I’m trying to analyze UK Biobank data with Hail, and I’m getting output from hl.split_multi_hts(mt) that doesn’t make sense to me. I was looking more carefully at the entries for the variant depicted below and noticed that the mt.variant_qc.AC fields don’t make sense to me.
For the G:A allele, the allele counts are [939595, 5], and for the G:T allele, they are [817215, 122385] (see below for snapshot of the mt.rows().show() output). Shouldn’t the allele count for G be the same in the two rows, or am I missing something?
Those counts look like what I’d expect if you ran variant_qc after running split_multi_hts. A A/T genotype, after splitting, becomes two genotypes (one at each site): G/A and a G/T.

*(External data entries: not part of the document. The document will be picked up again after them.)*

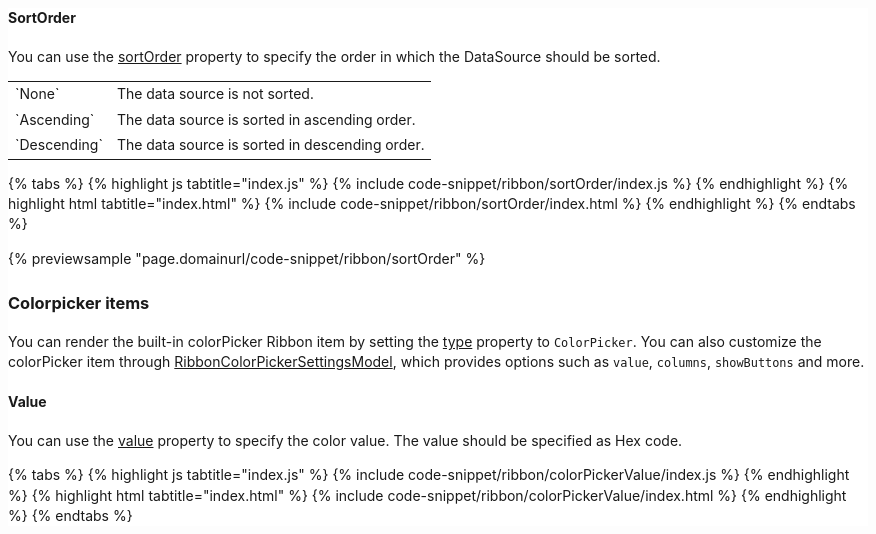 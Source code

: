 #### SortOrder

You can use the [sortOrder](https://ej2.syncfusion.com/javascript/documentation/api/ribbon/ribbonComboBoxSettingsModel/#sortorder) property to specify the order in which the DataSource should be sorted.

<table>
  <tr>
    <td>`None`</td>
    <td>The data source is not sorted.</td>
  </tr>
  <tr>
    <td>`Ascending`</td>
    <td>The data source is sorted in ascending order.</td>
  </tr>
  <tr>
    <td>`Descending`</td>
    <td>The data source is sorted in descending order.</td>
  </tr>
</table>

{% tabs %}
{% highlight js tabtitle="index.js" %}
{% include code-snippet/ribbon/sortOrder/index.js %}
{% endhighlight %}
{% highlight html tabtitle="index.html" %}
{% include code-snippet/ribbon/sortOrder/index.html %}
{% endhighlight %}
{% endtabs %}
          
{% previewsample "page.domainurl/code-snippet/ribbon/sortOrder" %}

### Colorpicker items

You can render the built-in colorPicker Ribbon item by setting the [type](https://ej2.syncfusion.com/javascript/documentation/api/ribbon/ribbonItem/#type) property to `ColorPicker`. You can also customize the colorPicker item through [RibbonColorPickerSettingsModel](https://ej2.syncfusion.com/javascript/documentation/api/ribbon/ribbonColorPickerSettingsModel/), which provides options such as `value`, `columns`, `showButtons` and more.

#### Value

You can use the [value](https://ej2.syncfusion.com/javascript/documentation/api/ribbon/ribbonColorPickerSettingsModel/#value) property to specify the color value. The value should be specified as Hex code.

{% tabs %}
{% highlight js tabtitle="index.js" %}
{% include code-snippet/ribbon/colorPickerValue/index.js %}
{% endhighlight %}
{% highlight html tabtitle="index.html" %}
{% include code-snippet/ribbon/colorPickerValue/index.html %}
{% endhighlight %}
{% endtabs %}
           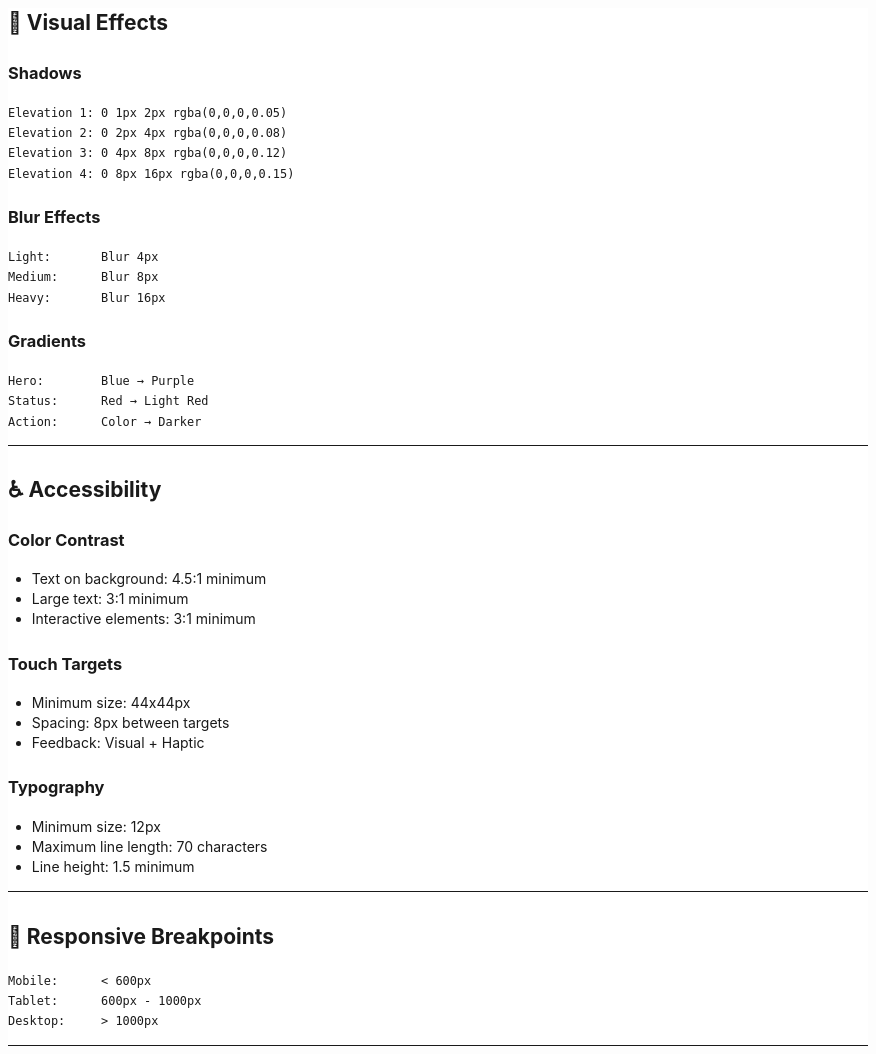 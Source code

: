
## 🌟 Visual Effects

### **Shadows**
```
Elevation 1: 0 1px 2px rgba(0,0,0,0.05)
Elevation 2: 0 2px 4px rgba(0,0,0,0.08)
Elevation 3: 0 4px 8px rgba(0,0,0,0.12)
Elevation 4: 0 8px 16px rgba(0,0,0,0.15)
```

### **Blur Effects**
```
Light:       Blur 4px
Medium:      Blur 8px
Heavy:       Blur 16px
```

### **Gradients**
```
Hero:        Blue → Purple
Status:      Red → Light Red
Action:      Color → Darker
```

---

## ♿ Accessibility

### **Color Contrast**
- Text on background: 4.5:1 minimum
- Large text: 3:1 minimum
- Interactive elements: 3:1 minimum

### **Touch Targets**
- Minimum size: 44x44px
- Spacing: 8px between targets
- Feedback: Visual + Haptic

### **Typography**
- Minimum size: 12px
- Maximum line length: 70 characters
- Line height: 1.5 minimum

---

## 📱 Responsive Breakpoints

```
Mobile:      < 600px
Tablet:      600px - 1000px
Desktop:     > 1000px
```

--- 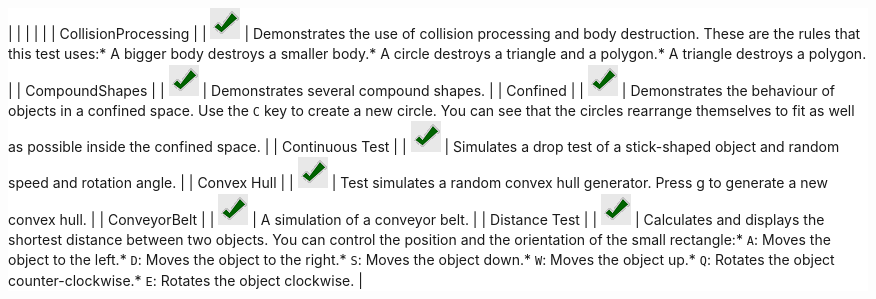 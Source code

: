 |                      |                                                                |                                                                |                                                                                                                                                                                                                                                                                                                                                                                                                                                                                                                                                                  |
| CollisionProcessing  |                                                                | ![YesC++11Feature.png](Readme%20Files/YesC%2B%2B11Feature.png) | Demonstrates the use of collision processing and body destruction. These are the rules that this test uses:*  A bigger body destroys a smaller body.*  A circle destroys a triangle and a polygon.*  A triangle destroys a polygon.                                                                                                                                                                                                                                                                                                                              |
| CompoundShapes       |                                                                | ![YesC++11Feature.png](Readme%20Files/YesC%2B%2B11Feature.png) | Demonstrates several compound shapes.                                                                                                                                                                                                                                                                                                                                                                                                                                                                                                                            |
| Confined             |                                                                | ![YesC++11Feature.png](Readme%20Files/YesC%2B%2B11Feature.png) | Demonstrates the behaviour of objects in a confined space. Use the `C` key to create a new circle. You can see that the circles rearrange themselves to fit as well as possible inside the confined space.                                                                                                                                                                                                                                                                                                                                                       |
| Continuous Test      |                                                                | ![YesC++11Feature.png](Readme%20Files/YesC%2B%2B11Feature.png) | Simulates a drop test of a stick-shaped object and random speed and rotation angle.                                                                                                                                                                                                                                                                                                                                                                                                                                                                              |
| Convex Hull          |                                                                | ![YesC++11Feature.png](Readme%20Files/YesC%2B%2B11Feature.png) | Test simulates a random convex hull generator. Press g to generate a new convex hull.                                                                                                                                                                                                                                                                                                                                                                                                                                                                            |
| ConveyorBelt         |                                                                | ![YesC++11Feature.png](Readme%20Files/YesC%2B%2B11Feature.png) | A simulation of a conveyor belt.                                                                                                                                                                                                                                                                                                                                                                                                                                                                                                                                 |
| Distance Test        |                                                                | ![YesC++11Feature.png](Readme%20Files/YesC%2B%2B11Feature.png) | Calculates and displays the shortest distance between two objects. You can control the position and the orientation of the small rectangle:* `A`: Moves the object to the left.* `D`: Moves the object to the right.* `S`: Moves the object down.* `W`: Moves the object up.* `Q`: Rotates the object counter-clockwise.* `E`: Rotates the object clockwise.                                                                                                                                                                                                     | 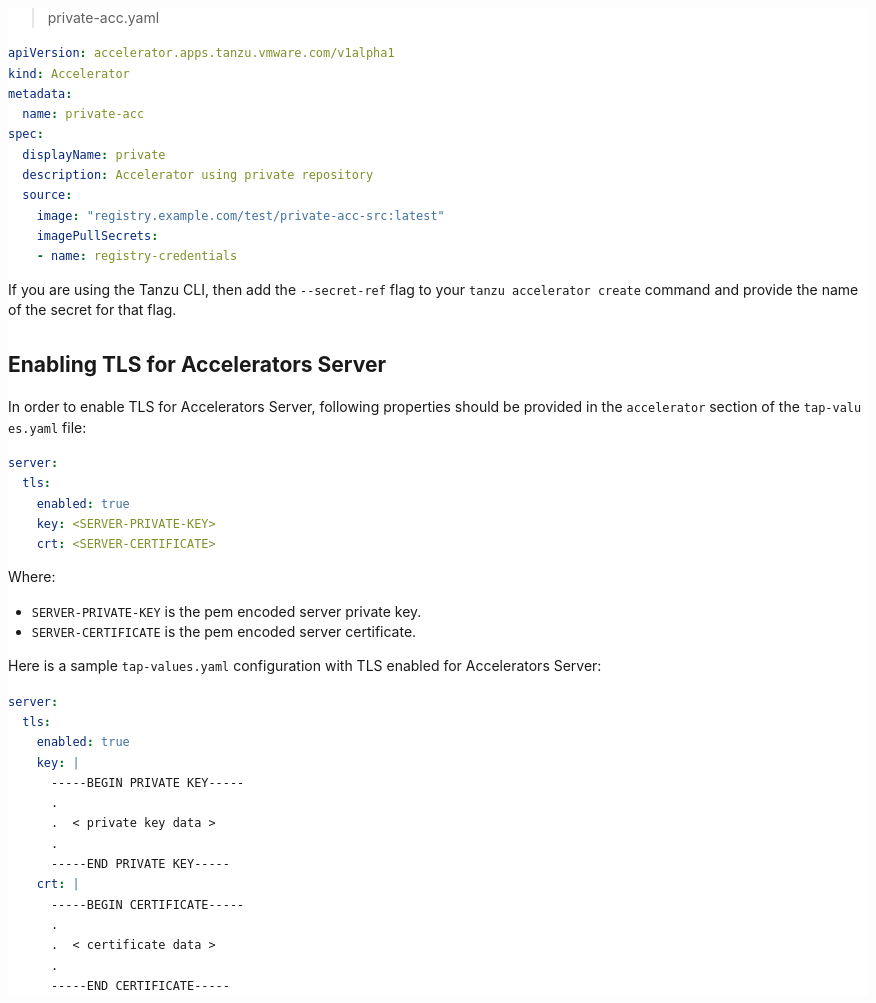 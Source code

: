 > private-acc.yaml

```yaml
apiVersion: accelerator.apps.tanzu.vmware.com/v1alpha1
kind: Accelerator
metadata:
  name: private-acc
spec:
  displayName: private
  description: Accelerator using private repository
  source:
    image: "registry.example.com/test/private-acc-src:latest"
    imagePullSecrets:
    - name: registry-credentials
```

If you are using the Tanzu CLI, then add the `--secret-ref` flag to your `tanzu accelerator create` command and provide the name of the secret for that flag.

## <a id="enabling-tls"></a> Enabling TLS for Accelerators Server

In order to enable TLS for Accelerators Server, following properties should be provided in the `accelerator` section of the `tap-values.yaml` file:

```yaml
server:
  tls:
    enabled: true
    key: <SERVER-PRIVATE-KEY>
    crt: <SERVER-CERTIFICATE>
```

Where:

- `SERVER-PRIVATE-KEY` is the pem encoded server private key.
- `SERVER-CERTIFICATE` is the pem encoded server certificate.

Here is a sample `tap-values.yaml` configuration with TLS enabled for Accelerators Server:

```yaml
server:
  tls:
    enabled: true
    key: |
      -----BEGIN PRIVATE KEY-----
      .
      .  < private key data >
      .
      -----END PRIVATE KEY-----
    crt: |
      -----BEGIN CERTIFICATE-----
      .
      .  < certificate data >
      .
      -----END CERTIFICATE-----
```
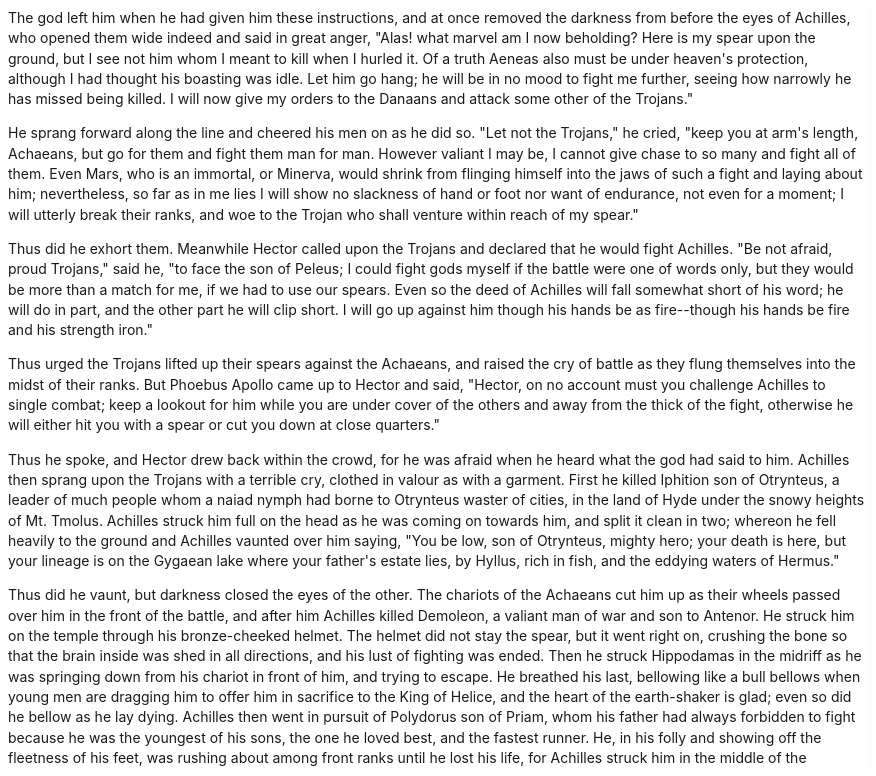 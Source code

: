 The god left him when he had given him these instructions, and at once
removed the darkness from before the eyes of Achilles, who opened them
wide indeed and said in great anger, "Alas! what marvel am I now
beholding? Here is my spear upon the ground, but I see not him whom I
meant to kill when I hurled it. Of a truth Aeneas also must be under
heaven's protection, although I had thought his boasting was idle. Let
him go hang; he will be in no mood to fight me further, seeing how
narrowly he has missed being killed. I will now give my orders to the
Danaans and attack some other of the Trojans."

He sprang forward along the line and cheered his men on as he did so.
"Let not the Trojans," he cried, "keep you at arm's length, Achaeans,
but go for them and fight them man for man. However valiant I may be, I
cannot give chase to so many and fight all of them. Even Mars, who is
an immortal, or Minerva, would shrink from flinging himself into the
jaws of such a fight and laying about him; nevertheless, so far as in
me lies I will show no slackness of hand or foot nor want of endurance,
not even for a moment; I will utterly break their ranks, and woe to the
Trojan who shall venture within reach of my spear."

Thus did he exhort them. Meanwhile Hector called upon the Trojans and
declared that he would fight Achilles. "Be not afraid, proud Trojans,"
said he, "to face the son of Peleus; I could fight gods myself if the
battle were one of words only, but they would be more than a match for
me, if we had to use our spears. Even so the deed of Achilles will fall
somewhat short of his word; he will do in part, and the other part he
will clip short. I will go up against him though his hands be as
fire--though his hands be fire and his strength iron."

Thus urged the Trojans lifted up their spears against the Achaeans, and
raised the cry of battle as they flung themselves into the midst of
their ranks. But Phoebus Apollo came up to Hector and said, "Hector, on
no account must you challenge Achilles to single combat; keep a lookout
for him while you are under cover of the others and away from the thick
of the fight, otherwise he will either hit you with a spear or cut you
down at close quarters."

Thus he spoke, and Hector drew back within the crowd, for he was afraid
when he heard what the god had said to him. Achilles then sprang upon
the Trojans with a terrible cry, clothed in valour as with a garment.
First he killed Iphition son of Otrynteus, a leader of much people whom
a naiad nymph had borne to Otrynteus waster of cities, in the land of
Hyde under the snowy heights of Mt. Tmolus. Achilles struck him full on
the head as he was coming on towards him, and split it clean in two;
whereon he fell heavily to the ground and Achilles vaunted over him
saying, "You be low, son of Otrynteus, mighty hero; your death is here,
but your lineage is on the Gygaean lake where your father's estate
lies, by Hyllus, rich in fish, and the eddying waters of Hermus."

Thus did he vaunt, but darkness closed the eyes of the other. The
chariots of the Achaeans cut him up as their wheels passed over him in
the front of the battle, and after him Achilles killed Demoleon, a
valiant man of war and son to Antenor. He struck him on the temple
through his bronze-cheeked helmet. The helmet did not stay the spear,
but it went right on, crushing the bone so that the brain inside was
shed in all directions, and his lust of fighting was ended. Then he
struck Hippodamas in the midriff as he was springing down from his
chariot in front of him, and trying to escape. He breathed his last,
bellowing like a bull bellows when young men are dragging him to offer
him in sacrifice to the King of Helice, and the heart of the
earth-shaker is glad; even so did he bellow as he lay dying. Achilles
then went in pursuit of Polydorus son of Priam, whom his father had
always forbidden to fight because he was the youngest of his sons, the
one he loved best, and the fastest runner. He, in his folly and showing
off the fleetness of his feet, was rushing about among front ranks
until he lost his life, for Achilles struck him in the middle of the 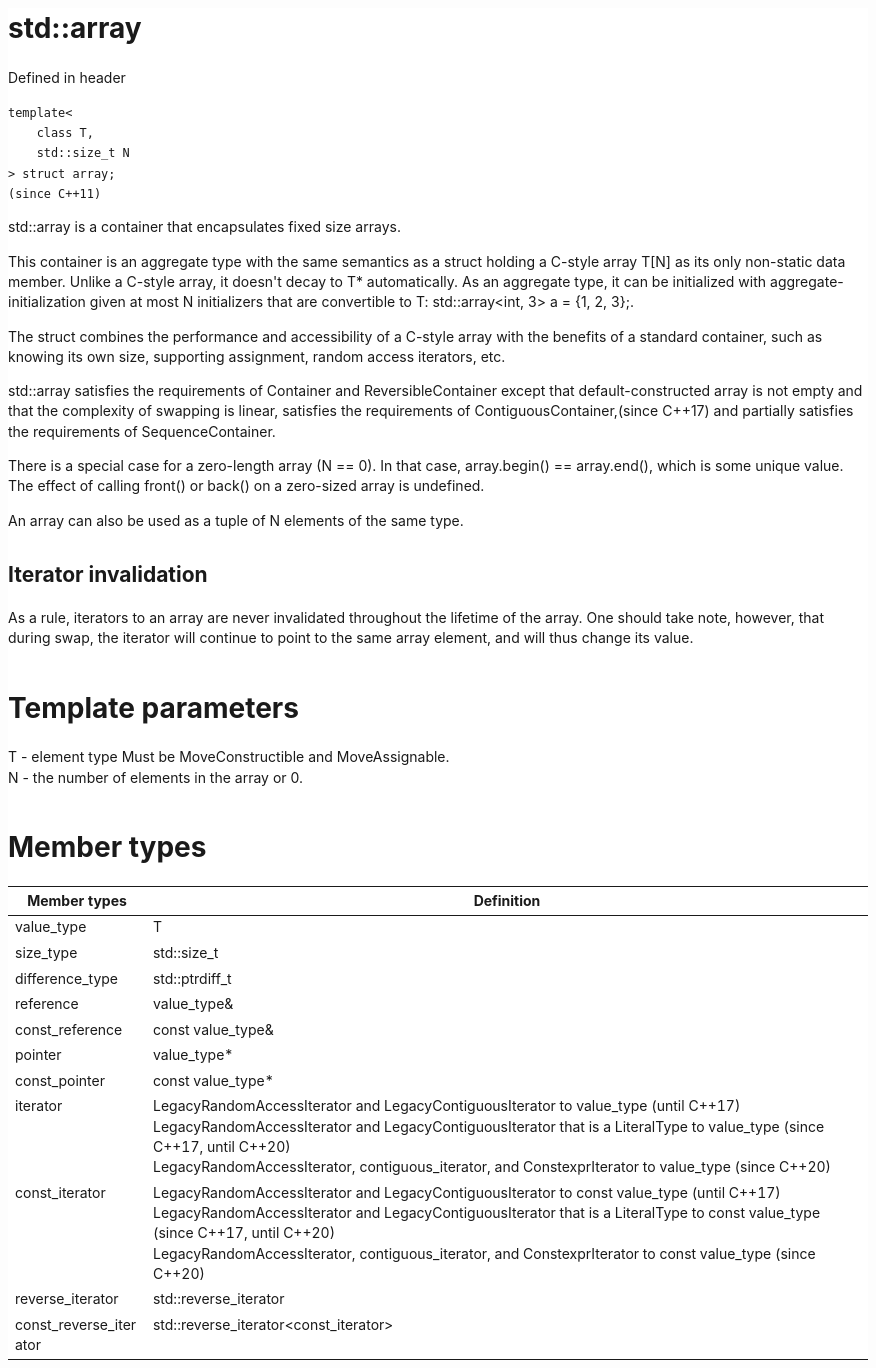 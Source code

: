 # std::array

Defined in header <array>
```
template<
    class T,
    std::size_t N
> struct array;
(since C++11)
```
std::array is a container that encapsulates fixed size arrays.

This container is an aggregate type with the same semantics as a struct holding a C-style array T[N] as its only non-static data member. Unlike a C-style array, it doesn't decay to T* automatically. As an aggregate type, it can be initialized with aggregate-initialization given at most N initializers that are convertible to T: std::array<int, 3> a = {1, 2, 3};.

The struct combines the performance and accessibility of a C-style array with the benefits of a standard container, such as knowing its own size, supporting assignment, random access iterators, etc.

std::array satisfies the requirements of Container and ReversibleContainer except that default-constructed array is not empty and that the complexity of swapping is linear, satisfies the requirements of ContiguousContainer,(since C++17) and partially satisfies the requirements of SequenceContainer.

There is a special case for a zero-length array (N == 0). In that case, array.begin() == array.end(), which is some unique value. The effect of calling front() or back() on a zero-sized array is undefined.

An array can also be used as a tuple of N elements of the same type.

## Iterator invalidation
As a rule, iterators to an array are never invalidated throughout the lifetime of the array. One should take note, however, that during swap, the iterator will continue to point to the same array element, and will thus change its value.

# Template parameters
T - element type Must be MoveConstructible and MoveAssignable. <br>
N - the number of elements in the array or 0.

# Member types

| Member types       | Definition                                             |
|--------------------|--------------------------------------------------------|
| value_type         | T                                                      |
| size_type          | std::size_t                                             |
| difference_type    | std::ptrdiff_t                                          |
| reference          | value_type&                                            |
| const_reference    | const value_type&                                      |
| pointer            | value_type*                                            |
| const_pointer      | const value_type*                                      |
| iterator           | LegacyRandomAccessIterator and LegacyContiguousIterator to value_type (until C++17) <br> LegacyRandomAccessIterator and LegacyContiguousIterator that is a LiteralType to value_type (since C++17, until C++20) <br> LegacyRandomAccessIterator, contiguous_iterator, and ConstexprIterator to value_type (since C++20) |
| const_iterator     | LegacyRandomAccessIterator and LegacyContiguousIterator to const value_type (until C++17) <br> LegacyRandomAccessIterator and LegacyContiguousIterator that is a LiteralType to const value_type (since C++17, until C++20) <br> LegacyRandomAccessIterator, contiguous_iterator, and ConstexprIterator to const value_type (since C++20) |
| reverse_iterator   | std::reverse_iterator <iterator> |
| const_reverse_iterator | std::reverse_iterator<const_iterator>                 |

These AC arrays both sum to the same number which makes sense to me: total number of alleles at an autosomal site should be 2N_{samples}.
If you ran variant_qc before split_multi, then you could construct ACs that look the way you want:
Thank you, Dan! I think I got confused because it seems that after splitting, for example, for the G/A genotype, the number of reference (G) alleles was actually the sum of the number of (G) alleles + the other alternate (T) alleles. This way it could maintain the total number of alleles (AN) and allele frequency (AF) for the A allele.
The way you suggest to annotate the rows makes sense!